ĀteaOctober 23, 2019

Those who build the house: How Tapu Te Ranga marae is rising from the ashes

Mattresses at Tapu Te Ranga. The marae welcomed visitors nearly every day. Photo: Dianna Thomson
Mattresses at Tapu Te Ranga. The marae welcomed visitors nearly every day. Photo: Dianna Thomson

He Kākano Ahau is a podcast by writer and activist Kahu Kutia (Ngāi Tūhoe) that explores stories of Māori in the city, and weaves together strands of connection. In episode one: the legacy of urban marae Tapu te Ranga.

I grew up where the tarseal on the road crumbles away into loose rock and dust. On a clear day, if you stand at the opening of the valley, you can follow the hills all the way to Maungapōhatu in the distance. With my awa beside me, and my marae just down the road, I was able to locate my place in the world.

For most of my life, this was all that I knew. But four years ago I moved to Wellington.

The first great migration of Māori happened when our ancestors came across Te Moana-Nui-ā-Kiwa to Aotearoa. But I think there’s a second migration that is just as important. In the 20th century, Māori moved from being 85 percent rural, to 85 percent urban.

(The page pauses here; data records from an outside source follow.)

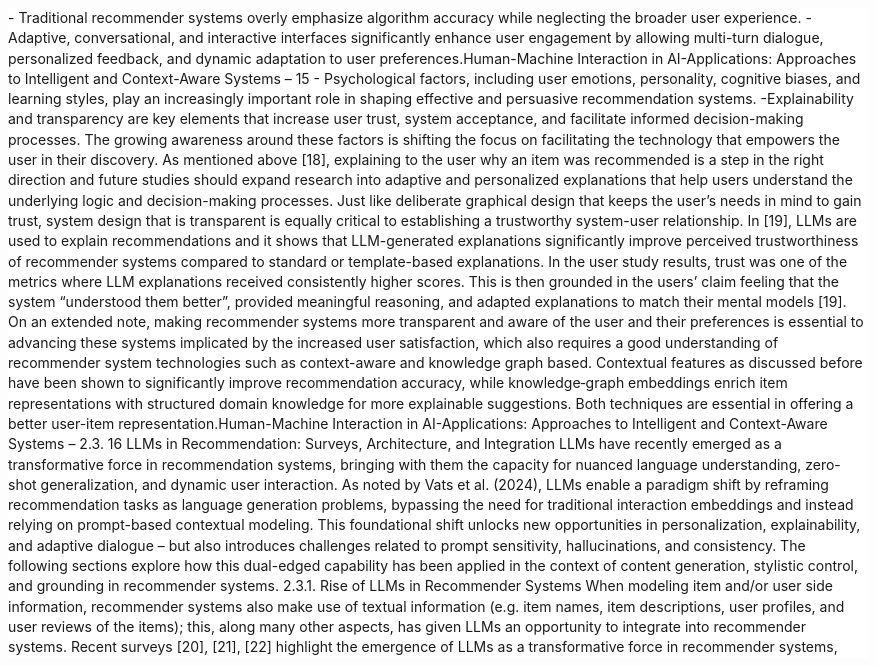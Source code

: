 -​ Traditional recommender systems overly emphasize algorithm accuracy while
neglecting the broader user experience.
-​ Adaptive, conversational, and interactive interfaces significantly enhance user
engagement by allowing multi-turn dialogue, personalized feedback, and dynamic
adaptation to user preferences.Human-Machine Interaction in AI-Applications: Approaches to Intelligent and Context-Aware Systems –
15
-​ Psychological factors, including user emotions, personality, cognitive biases, and
learning styles, play an increasingly important role in shaping effective and persuasive
recommendation systems.
-​ Explainability and transparency are key elements that increase user trust, system
acceptance, and facilitate informed decision-making processes.
The growing awareness around these factors is shifting the focus on facilitating the
technology that empowers the user in their discovery. As mentioned above [18], explaining to
the user why an item was recommended is a step in the right direction and future studies
should expand research into adaptive and personalized explanations that help users
understand the underlying logic and decision-making processes.
Just like deliberate graphical design that keeps the user’s needs in mind to gain trust, system
design that is transparent is equally critical to establishing a trustworthy system-user
relationship. In [19], LLMs are used to explain recommendations and it shows that
LLM-generated explanations
significantly
improve
perceived
trustworthiness
of
recommender systems compared to standard or template-based explanations. In the user study
results, trust was one of the metrics where LLM explanations received consistently higher
scores. This is then grounded in the users’ claim feeling that the system “understood them
better”, provided meaningful reasoning, and adapted explanations to match their mental
models [19].
On an extended note, making recommender systems more transparent and aware of the user
and their preferences is essential to advancing these systems implicated by the increased user
satisfaction, which also requires a good understanding of recommender system technologies
such as context-aware and knowledge graph based. Contextual features as discussed before
have been shown to significantly improve recommendation accuracy, while knowledge‐graph
embeddings enrich item representations with structured domain knowledge for more
explainable suggestions. Both techniques are essential in offering a better user-item
representation.Human-Machine Interaction in AI-Applications: Approaches to Intelligent and Context-Aware Systems –
2.3.​
16
LLMs in Recommendation: Surveys, Architecture, and Integration
LLMs have recently emerged as a transformative force in recommendation systems, bringing
with them the capacity for nuanced language understanding, zero-shot generalization, and
dynamic user interaction. As noted by Vats et al. (2024), LLMs enable a paradigm shift by
reframing recommendation tasks as language generation problems, bypassing the need for
traditional interaction embeddings and instead relying on prompt-based contextual modeling.
This foundational shift unlocks new opportunities in personalization, explainability, and
adaptive dialogue – but also introduces challenges related to prompt sensitivity,
hallucinations, and consistency. The following sections explore how this dual-edged
capability has been applied in the context of content generation, stylistic control, and
grounding in recommender systems.
2.3.1.​
Rise of LLMs in Recommender Systems
When modeling item and/or user side information, recommender systems also make use of
textual information (e.g. item names, item descriptions, user profiles, and user reviews of the
items); this, along many other aspects, has given LLMs an opportunity to integrate into
recommender systems. Recent surveys [20], [21], [22] highlight the emergence of LLMs as a
transformative
force
in
recommender
systems,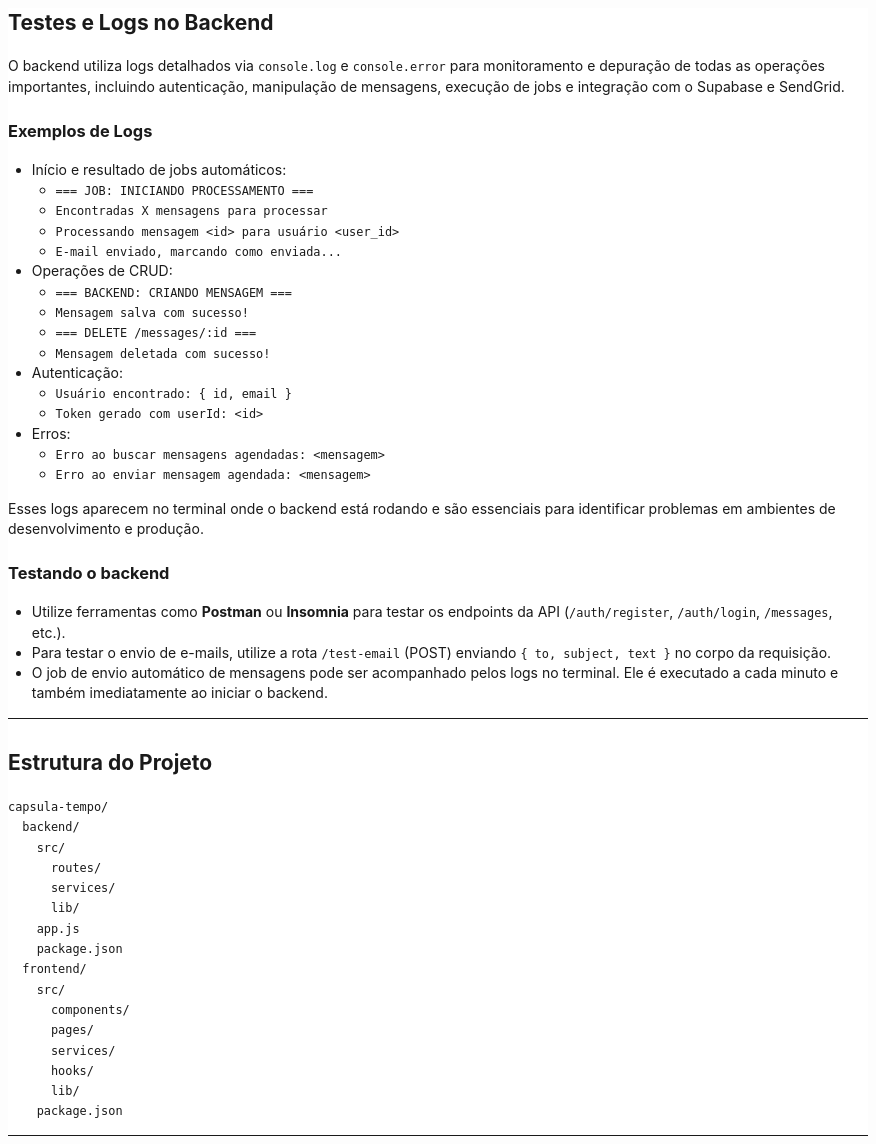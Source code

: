
## Testes e Logs no Backend

O backend utiliza logs detalhados via `console.log` e `console.error` para monitoramento e depuração de todas as operações importantes, incluindo autenticação, manipulação de mensagens, execução de jobs e integração com o Supabase e SendGrid.

### Exemplos de Logs
- Início e resultado de jobs automáticos:
  - `=== JOB: INICIANDO PROCESSAMENTO ===`
  - `Encontradas X mensagens para processar`
  - `Processando mensagem <id> para usuário <user_id>`
  - `E-mail enviado, marcando como enviada...`
- Operações de CRUD:
  - `=== BACKEND: CRIANDO MENSAGEM ===`
  - `Mensagem salva com sucesso!`
  - `=== DELETE /messages/:id ===`
  - `Mensagem deletada com sucesso!`
- Autenticação:
  - `Usuário encontrado: { id, email }`
  - `Token gerado com userId: <id>`
- Erros:
  - `Erro ao buscar mensagens agendadas: <mensagem>`
  - `Erro ao enviar mensagem agendada: <mensagem>`

Esses logs aparecem no terminal onde o backend está rodando e são essenciais para identificar problemas em ambientes de desenvolvimento e produção.

### Testando o backend
- Utilize ferramentas como **Postman** ou **Insomnia** para testar os endpoints da API (`/auth/register`, `/auth/login`, `/messages`, etc.).
- Para testar o envio de e-mails, utilize a rota `/test-email` (POST) enviando `{ to, subject, text }` no corpo da requisição.
- O job de envio automático de mensagens pode ser acompanhado pelos logs no terminal. Ele é executado a cada minuto e também imediatamente ao iniciar o backend.

---

## Estrutura do Projeto

```text
capsula-tempo/
  backend/
    src/
      routes/
      services/
      lib/
    app.js
    package.json
  frontend/
    src/
      components/
      pages/
      services/
      hooks/
      lib/
    package.json
```

---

Today we don’t really think of ourselves as urban people, and yet most of our people now live in the city.

In the 60s and 70s there was increasing awareness for a generation who was urban and Māori. Ngā Tama Toa were in there, organising te reo classes in flats in the city, and pushing the government on Māori issues.

Tapu te Ranga Marae in Island Bay, Wellington before it was destroyed by fire. Photo: Supplied

Many of these young people had grown up as a product of “pepper potting”, a policy employed by the Department of Māori Affairs to place Māori families amongst Pākehā families in the better suburbs of Auckland and Wellington. The goal was to assimilate Māori families into a Pākehā way of life.

But the urban drift of our people came with a number of challenges. Many came to the city under the promise of jobs, and upon arrival found they were the last to be considered. It was during this time that we saw a number of Māori, particularly men, turn to gangs for a sense of community. These were whole generations who were unable to find jobs, cut off from home, and often alone in the city without any support network.

When I came to the city I needed ground to stand on. That tūranga waewae became Tapu Te Ranga Marae, tucked away in Island Bay, Wellington. You would have never seen a marae quite like this. The levels of Tapu Te Ranga Marae climbed up the hillside like a tātarāmoa vine. A treehouse of your wildest dreams.

Tapu Te Ranga was built by gang members and displaced people of all kinds in the early 70s. It was a dream brought to life by Bruce Stewart after he read an article in Māori publication Te Ao Hou.

This is the starting point of our podcast, He Kākano Ahau. In a place not only special to me, but a place that has been a home away from home for hundreds of people.

Kahu Kutia (L) and Pare Sannyasi on the Tapu Te Ranga grounds. Photo: Dianna Thomson

In the early hours of June 9, 2019, firefighters were called to the marae to subdue a blaze that in the end destroyed the main part of the marae complex. What we have lost is a marae shaped by thousands.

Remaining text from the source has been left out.